The struct is your entire surface. Fields without markers are invisible to the codegen and available for dependency injection.

Step 2 - Run glaciergen

Run the code generator. It discovers every type in your module that satisfies cli.Command (i.e., has Run(ctx context.Context) error), builds the command tree from the markers, and emits zz_generated_cli.go.

sh
go run github.com/nathanbrophy/glacier/cmd/glaciergen ./...

Or add it to a //go:generate directive in your package. The generated file registers each command via cli.Default.Register. Running glaciergen --check in CI detects drift between source and generated file without overwriting.

Step 3 - Write main

Your main.go is three lines. cli.Default was populated by init() in the generated file.

go
package main

func main() {
    cli.Default.Main()
}

Main dispatches os.Args[1:], formats errors in the CLI register (capitalized, actionable), calls os.Exit with the right code, and handles SIGINT/SIGTERM gracefully.

Step 4 - Embed and render the wordmark

Load configuration at startup and render the branded banner via //go:embed.

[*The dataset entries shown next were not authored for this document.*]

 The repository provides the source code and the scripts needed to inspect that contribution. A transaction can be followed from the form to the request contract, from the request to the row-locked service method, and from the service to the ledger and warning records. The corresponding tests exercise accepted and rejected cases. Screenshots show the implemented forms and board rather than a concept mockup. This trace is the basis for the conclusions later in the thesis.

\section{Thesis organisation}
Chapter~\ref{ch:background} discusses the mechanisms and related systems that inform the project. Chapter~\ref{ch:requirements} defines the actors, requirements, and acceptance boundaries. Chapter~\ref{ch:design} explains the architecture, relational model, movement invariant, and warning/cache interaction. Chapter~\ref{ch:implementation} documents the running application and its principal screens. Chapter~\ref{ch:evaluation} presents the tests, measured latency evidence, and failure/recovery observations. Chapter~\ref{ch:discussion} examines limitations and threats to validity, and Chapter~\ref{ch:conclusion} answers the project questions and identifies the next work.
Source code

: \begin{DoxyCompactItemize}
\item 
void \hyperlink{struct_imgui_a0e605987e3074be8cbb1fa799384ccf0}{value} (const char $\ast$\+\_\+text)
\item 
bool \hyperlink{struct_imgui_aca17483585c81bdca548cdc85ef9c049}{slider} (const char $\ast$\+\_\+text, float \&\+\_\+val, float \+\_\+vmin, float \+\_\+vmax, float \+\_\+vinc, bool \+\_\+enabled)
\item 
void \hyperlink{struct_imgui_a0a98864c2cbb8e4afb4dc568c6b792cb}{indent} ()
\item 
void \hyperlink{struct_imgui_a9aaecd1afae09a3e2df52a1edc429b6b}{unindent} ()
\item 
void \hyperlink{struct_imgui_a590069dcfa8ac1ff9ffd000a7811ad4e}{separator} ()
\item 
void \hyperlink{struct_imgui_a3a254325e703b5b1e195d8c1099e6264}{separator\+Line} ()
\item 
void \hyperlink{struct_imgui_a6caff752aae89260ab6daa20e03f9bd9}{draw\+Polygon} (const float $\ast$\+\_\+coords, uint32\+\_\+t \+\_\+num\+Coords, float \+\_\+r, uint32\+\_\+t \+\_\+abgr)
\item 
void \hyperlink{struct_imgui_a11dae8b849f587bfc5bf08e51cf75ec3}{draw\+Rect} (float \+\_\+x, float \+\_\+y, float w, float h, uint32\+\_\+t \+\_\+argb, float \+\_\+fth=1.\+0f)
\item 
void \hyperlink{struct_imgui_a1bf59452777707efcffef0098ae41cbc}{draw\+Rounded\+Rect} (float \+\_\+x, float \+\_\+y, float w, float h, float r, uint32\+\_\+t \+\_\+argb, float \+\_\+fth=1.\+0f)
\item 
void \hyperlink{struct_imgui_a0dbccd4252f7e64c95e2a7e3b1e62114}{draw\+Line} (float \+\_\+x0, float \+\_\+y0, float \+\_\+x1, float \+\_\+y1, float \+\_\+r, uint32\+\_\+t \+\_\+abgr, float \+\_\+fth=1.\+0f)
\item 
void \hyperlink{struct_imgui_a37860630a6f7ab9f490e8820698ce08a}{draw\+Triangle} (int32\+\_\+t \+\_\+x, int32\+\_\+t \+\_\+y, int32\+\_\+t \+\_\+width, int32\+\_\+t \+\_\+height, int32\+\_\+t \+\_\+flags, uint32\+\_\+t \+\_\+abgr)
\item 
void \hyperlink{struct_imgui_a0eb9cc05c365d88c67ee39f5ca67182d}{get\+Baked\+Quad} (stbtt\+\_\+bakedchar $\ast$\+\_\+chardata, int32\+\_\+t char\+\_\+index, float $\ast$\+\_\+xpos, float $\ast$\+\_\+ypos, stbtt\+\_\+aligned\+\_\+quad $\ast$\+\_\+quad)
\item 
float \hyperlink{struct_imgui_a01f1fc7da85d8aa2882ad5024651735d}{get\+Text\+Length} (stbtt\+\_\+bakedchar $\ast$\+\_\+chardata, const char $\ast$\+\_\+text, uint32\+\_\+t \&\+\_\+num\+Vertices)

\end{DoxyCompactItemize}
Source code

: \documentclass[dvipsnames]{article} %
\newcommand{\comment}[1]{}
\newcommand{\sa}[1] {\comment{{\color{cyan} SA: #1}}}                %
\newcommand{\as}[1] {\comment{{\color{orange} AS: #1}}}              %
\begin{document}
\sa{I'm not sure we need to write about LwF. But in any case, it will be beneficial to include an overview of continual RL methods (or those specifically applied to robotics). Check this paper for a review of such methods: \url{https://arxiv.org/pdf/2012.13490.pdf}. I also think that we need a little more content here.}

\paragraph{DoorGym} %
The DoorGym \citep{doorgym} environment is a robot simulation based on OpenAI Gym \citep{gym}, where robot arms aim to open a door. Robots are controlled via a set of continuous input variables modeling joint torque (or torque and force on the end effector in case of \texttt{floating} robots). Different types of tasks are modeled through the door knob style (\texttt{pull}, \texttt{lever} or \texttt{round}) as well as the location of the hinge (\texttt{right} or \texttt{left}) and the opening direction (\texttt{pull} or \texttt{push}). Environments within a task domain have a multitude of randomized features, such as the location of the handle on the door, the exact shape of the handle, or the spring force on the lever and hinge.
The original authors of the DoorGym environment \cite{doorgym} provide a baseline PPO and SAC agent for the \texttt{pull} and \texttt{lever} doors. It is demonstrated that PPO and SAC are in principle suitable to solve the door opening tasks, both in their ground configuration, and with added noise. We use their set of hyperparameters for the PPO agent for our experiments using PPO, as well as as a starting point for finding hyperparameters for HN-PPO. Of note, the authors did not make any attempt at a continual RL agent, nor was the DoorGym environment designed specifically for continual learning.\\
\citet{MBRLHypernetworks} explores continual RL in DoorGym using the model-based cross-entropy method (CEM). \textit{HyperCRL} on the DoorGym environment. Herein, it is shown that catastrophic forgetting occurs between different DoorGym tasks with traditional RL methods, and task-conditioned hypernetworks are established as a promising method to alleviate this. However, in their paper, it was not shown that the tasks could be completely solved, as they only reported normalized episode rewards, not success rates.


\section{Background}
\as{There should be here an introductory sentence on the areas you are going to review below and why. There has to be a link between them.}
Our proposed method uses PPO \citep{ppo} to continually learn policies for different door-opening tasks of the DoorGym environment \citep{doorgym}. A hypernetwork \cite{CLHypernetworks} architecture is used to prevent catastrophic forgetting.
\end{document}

The banner is the canonical bytes from assets/logo/wordmark.txt; the CLI module applies the ice gradient at render time when the output is a TTY.

go
package main

import (
    _ "embed"

    "github.com/nathanbrophy/glacier/cli"
    "github.com/nathanbrophy/glacier/conf"
)

//go:embed assets/logo/wordmark.txt
var wordmark string

func (s *ServeCmd) Run(ctx context.Context) error {
    if err := conf.Load(ctx, conf.WithFile(s.Config), conf.WithEnvPrefix("APP")); err != nil {
        return err
    }
    cli.Default.Banner(wordmark) // renders gradient on TTY; plain on dumb terminal
    return serve(ctx)
}

Step 5 - Layer configuration

Use conf inside Run to load the full config before any work begins. Registered packages receive their snapshot accessor immediately after conf.Load returns.

go
if err := conf.Load(ctx,
    conf.WithFile(s.Config),
    conf.WithEnvPrefix("APP"),
    conf.WithFlagSource(cli.FlagSource()),
); err != nil {
    return errs.Wrap(err, "serve: load config")
}

Step 6 - Structured logging

Use log to attach the command name and port to the context before handing off to business logic. Every log call downstream picks up these attributes automatically.

go
import (
    "log/slog"
    "github.com/nathanbrophy/glacier/log"
)

ctx = log.With(ctx,
    slog.String("cmd", "serve"),
    slog.Int("port", s.Port),
)
slog.InfoContext(ctx, "starting server")

Putting it together

go
package main

import (
    _ "embed"
    "context"
    "log/slog"

    "github.com/nathanbrophy/glacier/cli"
    "github.com/nathanbrophy/glacier/conf"
    "github.com/nathanbrophy/glacier/errs"
    "github.com/nathanbrophy/glacier/log"
)

//go:embed assets/logo/wordmark.txt
var wordmark string

// ServeCmd starts the HTTP server.
//
// +glacier:command name=serve
// +glacier:root
type ServeCmd struct {
    // Port is the TCP port to listen on.
    //
    // +glacier:default 8080
    // +glacier:short p
    // +glacier:env GLACIER_PORT
    Port int

    // Config is the path to the JSON config file.
    //
    // +glacier:required
    // +glacier:env GLACIER_CONFIG
    Config string
}

func (s *ServeCmd) Run(ctx context.Context) error {
    cli.Default.Banner(wordmark)

    if err := conf.Load(ctx,
        conf.WithFile(s.Config),
        conf.WithEnvPrefix("APP"),
    ); err != nil {
        return errs.Wrap(err, "serve: load config")
    }

    ctx = log.With(ctx,
        slog.String("cmd", "serve"),
        slog.Int("port", s.Port),
    )
    slog.InfoContext(ctx, "server starting")
    return listenAndServe(ctx, s.Port)
}

func main() {
    cli.Default.Main()
}

What's happening underneath

  • Leaf · Tier 2 cli: dispatches os.Args, routes to the matched command struct, handles signal installation and exit codes.
  • Kernel · Tier 0 option: every cli.With* constructor is a functional option; the pattern is consistent across the framework.
  • Kernel · Tier 0 errs: errs.Wrap attaches the "serve: load config: " prefix while preserving the original error for errors.Is/As.
  • Kernel · Tier 0 log: context-attribute attachment means downstream helpers log with the command context without any coupling.